When you are from Santa Marta, in the heart of the Caribbean coast of Colombian, I guess you learn to be laid back and take these things as they come, instead of making a big drama out of it. Anyone else would have probably handled Michel quite differently after this.

Vinnie Jones and Paul Gascoigne: Tough Guys

Welsh midfielder Vinnie Jones is one of the toughest men to have played the sport, and after retirement, his fame has helped him find a niche in Hollywood as a hit man.

But before breaking bones on screen, he was liable for breaking them on the pitch, and when English midfielder Paul Gazza Gascoigne was just a punk teenager starting his career in Newcastle, Jones showed him was he was all about.

The 1988 encounter between the two players became one of the most iconic photographs in football history, and while Valderrama seemed surprised yet ultimately amused by Michel’s actions, Gascoigne’s face says everything except the fact that he was liking what good ‘ol Vinnie was doing to him.

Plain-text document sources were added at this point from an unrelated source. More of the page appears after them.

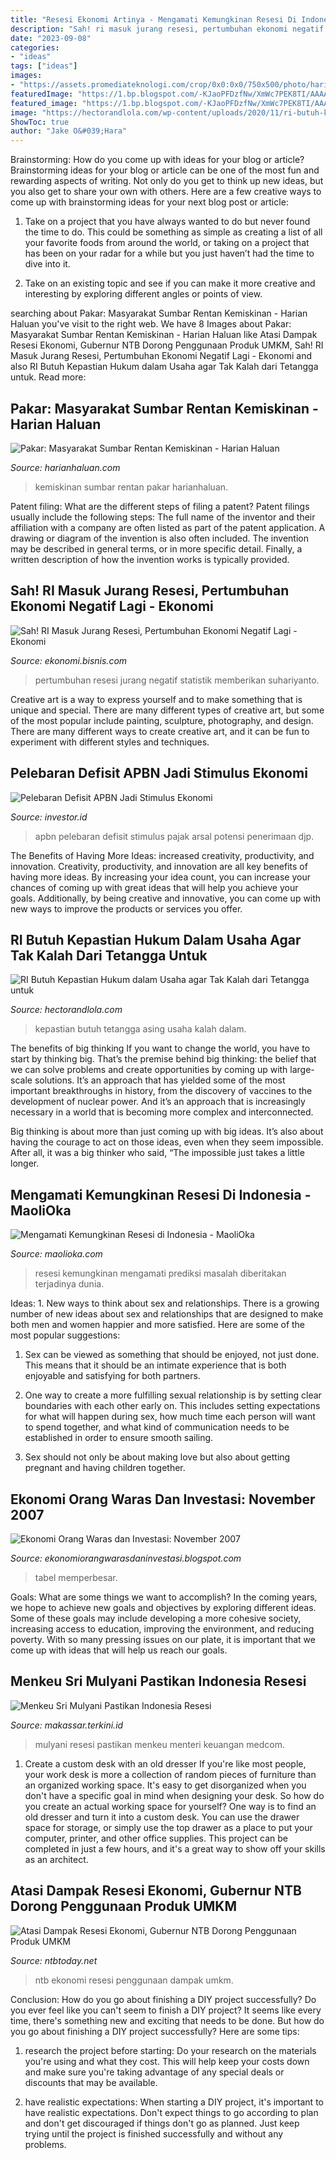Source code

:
 ```yaml
---
title: "Resesi Ekonomi Artinya - Mengamati Kemungkinan Resesi Di Indonesia"
description: "Sah! ri masuk jurang resesi, pertumbuhan ekonomi negatif lagi"
date: "2023-09-08"
categories:
- "ideas"
tags: ["ideas"]
images:
- "https://assets.promediateknologi.com/crop/0x0:0x0/750x500/photo/harianhaluan/original/83158979789-images_(2).jpeg"
featuredImage: "https://1.bp.blogspot.com/-KJaoPFDzfNw/XmWc7PEK8TI/AAAAAAAALTU/z1WWnTeLf80YUpLp1hy6r94fqWStnfCFQCLcBGAsYHQ/s1600/jakarta-4845108_1920.jpg"
featured_image: "https://1.bp.blogspot.com/-KJaoPFDzfNw/XmWc7PEK8TI/AAAAAAAALTU/z1WWnTeLf80YUpLp1hy6r94fqWStnfCFQCLcBGAsYHQ/s1600/jakarta-4845108_1920.jpg"
image: "https://hectorandlola.com/wp-content/uploads/2020/11/ri-butuh-kepastian-hukum-dalam-usaha-agar-tak-kalah-dari-tetangga-untuk-menarik-investor-asing.jpg"
ShowToc: true
author: "Jake O&#039;Hara"
---
```



Brainstorming: How do you come up with ideas for your blog or article?
Brainstorming ideas for your blog or article can be one of the most fun and rewarding aspects of writing. Not only do you get to think up new ideas, but you also get to share your own with others. Here are a few creative ways to come up with brainstorming ideas for your next blog post or article:
1. Take on a project that you have always wanted to do but never found the time to do. This could be something as simple as creating a list of all your favorite foods from around the world, or taking on a project that has been on your radar for a while but you just haven’t had the time to dive into it.

2. Take on an existing topic and see if you can make it more creative and interesting by exploring different angles or points of view.

	

		
searching about Pakar: Masyarakat Sumbar Rentan Kemiskinan - Harian Haluan you've visit to the right web. We have 8 Images about Pakar: Masyarakat Sumbar Rentan Kemiskinan - Harian Haluan like Atasi Dampak Resesi Ekonomi, Gubernur NTB Dorong Penggunaan Produk UMKM, Sah! RI Masuk Jurang Resesi, Pertumbuhan Ekonomi Negatif Lagi - Ekonomi and also RI Butuh Kepastian Hukum dalam Usaha agar Tak Kalah dari Tetangga untuk. Read more:
		
    
## Pakar: Masyarakat Sumbar Rentan Kemiskinan - Harian Haluan

<img loading=lazy src="https://assets.promediateknologi.com/crop/0x0:0x0/750x500/photo/harianhaluan/original/83158979789-images_(2).jpeg" onerror="this.onerror=null;this.src='https://tse3.mm.bing.net/th?id=OIP.pt2bPPaxLbxWlZhTWEayWAHaE8&amp;pid=15.1';" alt="Pakar: Masyarakat Sumbar Rentan Kemiskinan - Harian Haluan">

_Source: harianhaluan.com_

>kemiskinan sumbar rentan pakar harianhaluan. 

	

Patent filing: What are the different steps of filing a patent?
Patent filings usually include the following steps: 
The full name of the inventor and their affiliation with a company are often listed as part of the patent application. A drawing or diagram of the invention is also often included. The invention may be described in general terms, or in more specific detail. Finally, a written description of how the invention works is typically provided.

    
## Sah! RI Masuk Jurang Resesi, Pertumbuhan Ekonomi Negatif Lagi - Ekonomi

<img loading=lazy src="https://images.bisnis-cdn.com/posts/2020/11/05/1313871/04022019-jod-bisnis-19-bps-5.jpg" onerror="this.onerror=null;this.src='https://tse1.mm.bing.net/th?id=OIP.nLmKWFA4KaUQ-w3SFhzR_AHaEo&amp;pid=15.1';" alt="Sah! RI Masuk Jurang Resesi, Pertumbuhan Ekonomi Negatif Lagi - Ekonomi">

_Source: ekonomi.bisnis.com_

>pertumbuhan resesi jurang negatif statistik memberikan suhariyanto. 

	

Creative art is a way to express yourself and to make something that is unique and special. There are many different types of creative art, but some of the most popular include painting, sculpture, photography, and design. There are many different ways to create creative art, and it can be fun to experiment with different styles and techniques.

    
## Pelebaran Defisit APBN Jadi Stimulus Ekonomi

<img loading=lazy src="https://img.beritasatu.com/cache/investor/798x449-2/20170118125439914.jpg" onerror="this.onerror=null;this.src='https://tse4.mm.bing.net/th?id=OIP.waMynqieq-GrOKiCmkFURQHaEK&amp;pid=15.1';" alt="Pelebaran Defisit APBN Jadi Stimulus Ekonomi">

_Source: investor.id_

>apbn pelebaran defisit stimulus pajak arsal potensi penerimaan djp. 

	

The Benefits of Having More Ideas: increased creativity, productivity, and innovation.
Creativity, productivity, and innovation are all key benefits of having more ideas. By increasing your idea count, you can increase your chances of coming up with great ideas that will help you achieve your goals. Additionally, by being creative and innovative, you can come up with new ways to improve the products or services you offer.

    
## RI Butuh Kepastian Hukum Dalam Usaha Agar Tak Kalah Dari Tetangga Untuk

<img loading=lazy src="https://hectorandlola.com/wp-content/uploads/2020/11/ri-butuh-kepastian-hukum-dalam-usaha-agar-tak-kalah-dari-tetangga-untuk-menarik-investor-asing.jpg" onerror="this.onerror=null;this.src='https://tse4.mm.bing.net/th?id=OIP.NXawF6krATLYDOUWDE0CyAHaEK&amp;pid=15.1';" alt="RI Butuh Kepastian Hukum dalam Usaha agar Tak Kalah dari Tetangga untuk">

_Source: hectorandlola.com_

>kepastian butuh tetangga asing usaha kalah dalam. 

	

The benefits of big thinking
If you want to change the world, you have to start by thinking big. That’s the premise behind big thinking: the belief that we can solve problems and create opportunities by coming up with large-scale solutions.
It’s an approach that has yielded some of the most important breakthroughs in history, from the discovery of vaccines to the development of nuclear power. And it’s an approach that is increasingly necessary in a world that is becoming more complex and interconnected.

Big thinking is about more than just coming up with big ideas. It’s also about having the courage to act on those ideas, even when they seem impossible. After all, it was a big thinker who said, “The impossible just takes a little longer.

    
## Mengamati Kemungkinan Resesi Di Indonesia - MaoliOka

<img loading=lazy src="https://1.bp.blogspot.com/-KJaoPFDzfNw/XmWc7PEK8TI/AAAAAAAALTU/z1WWnTeLf80YUpLp1hy6r94fqWStnfCFQCLcBGAsYHQ/s1600/jakarta-4845108_1920.jpg" onerror="this.onerror=null;this.src='https://tse2.mm.bing.net/th?id=OIP.Fb-8-A6W95QKuP56jgBOawHaEx&amp;pid=15.1';" alt="Mengamati Kemungkinan Resesi di Indonesia - MaoliOka">

_Source: maolioka.com_

>resesi kemungkinan mengamati prediksi masalah diberitakan terjadinya dunia. 

	

Ideas: 1. New ways to think about sex and relationships.
There is a growing number of new ideas about sex and relationships that are designed to make both men and women happier and more satisfied. Here are some of the most popular suggestions:
1. Sex can be viewed as something that should be enjoyed, not just done. This means that it should be an intimate experience that is both enjoyable and satisfying for both partners.

2. One way to create a more fulfilling sexual relationship is by setting clear boundaries with each other early on. This includes setting expectations for what will happen during sex, how much time each person will want to spend together, and what kind of communication needs to be established in order to ensure smooth sailing.

3. Sex should not only be about making love but also about getting pregnant and having children together.

    
## Ekonomi Orang Waras Dan Investasi: November 2007

<img loading=lazy src="http://2.bp.blogspot.com/_FjYHDzxEy7U/RzWIMoRkGNI/AAAAAAAAAMA/Qpc7y0bTvQM/s400/Table-2.bmp" onerror="this.onerror=null;this.src='https://tse1.mm.bing.net/th?id=OIP._lmR5BMYCyLNw5AUYDUmCAAAAA&amp;pid=15.1';" alt="Ekonomi Orang Waras dan Investasi: November 2007">

_Source: ekonomiorangwarasdaninvestasi.blogspot.com_

>tabel memperbesar. 

	

Goals: What are some things we want to accomplish?
In the coming years, we hope to achieve new goals and objectives by exploring different ideas. Some of these goals may include developing a more cohesive society, increasing access to education, improving the environment, and reducing poverty. With so many pressing issues on our plate, it is important that we come up with ideas that will help us reach our goals.

    
## Menkeu Sri Mulyani Pastikan Indonesia Resesi

<img loading=lazy src="https://makassar.terkini.id/wp-content/uploads/2019/07/medocm-650x385.jpg" onerror="this.onerror=null;this.src='https://tse4.mm.bing.net/th?id=OIP.DdshhLaE8s2hT9zkc6nNkgHaEY&amp;pid=15.1';" alt="Menkeu Sri Mulyani Pastikan Indonesia Resesi">

_Source: makassar.terkini.id_

>mulyani resesi pastikan menkeu menteri keuangan medcom. 

	

1. Create a custom desk with an old dresser
If you're like most people, your work desk is more a collection of random pieces of furniture than an organized working space. It's easy to get disorganized when you don't have a specific goal in mind when designing your desk. So how do you create an actual working space for yourself? One way is to find an old dresser and turn it into a custom desk. You can use the drawer space for storage, or simply use the top drawer as a place to put your computer, printer, and other office supplies. This project can be completed in just a few hours, and it's a great way to show off your skills as an architect.

    
## Atasi Dampak Resesi Ekonomi, Gubernur NTB Dorong Penggunaan Produk UMKM

<img loading=lazy src="https://www.ntbtoday.net/wp-content/uploads/2020/11/IMG20200929152535-300x200.jpg" onerror="this.onerror=null;this.src='https://tse4.mm.bing.net/th?id=OIP.5Ne3PTuTQdM34hq9F3P2rgAAAA&amp;pid=15.1';" alt="Atasi Dampak Resesi Ekonomi, Gubernur NTB Dorong Penggunaan Produk UMKM">

_Source: ntbtoday.net_

>ntb ekonomi resesi penggunaan dampak umkm. 

	

Conclusion: How do you go about finishing a DIY project successfully?
Do you ever feel like you can't seem to finish a DIY project? It seems like every time, there's something new and exciting that needs to be done. But how do you go about finishing a DIY project successfully? Here are some tips: 
1. research the project before starting: Do your research on the materials you're using and what they cost. This will help keep your costs down and make sure you're taking advantage of any special deals or discounts that may be available. 

2. have realistic expectations: When starting a DIY project, it's important to have realistic expectations. Don't expect things to go according to plan and don't get discouraged if things don't go as planned. Just keep trying until the project is finished successfully and without any problems.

Gallardo and Reyes: Brotherly love

It was around the turn of the century when Sevilla had returned to the top flight of La Liga boasting a squad of young guns that seemed ready to take on the world. Amongst them, Jose Antonio Reyes was the crown jewel, but others like Antoñito or Gallardo, became great supporting role actors in what was to become on the best teams of the next decade.

The city was exploding thanks to an exciting team that quickly became the pride of Sevilla, even topping historically cross-town favorite Real Betis. And then in one 2001 game between Sevilla and Valladolid, all those emotions, all that excitement, came pouring out and were embodied by midfielder Paco Gallardo.

Following a late game-winning goal from Reyes, Gallardo found his way between a melee of players to Reyes’ crotch, and saw no better way to express his feelings of happiness than to bite La Perla’s baby-making machine.

Even in Spain, a pretty progressive and free thinking society when it comes these things, the celebration was seen as something atrocious, and Gallardo’s career would forever be marked by his action. He never got much further as a professional footballer after that, and surely he wishes his 15 seconds of fame were for something other than fellatio simulacrum.

Alfonso Duro is a Spanish freelance writer. When he's not managing Google's agency in the United Arab Emirates (his current job), chances are he's watching and writing about soccer.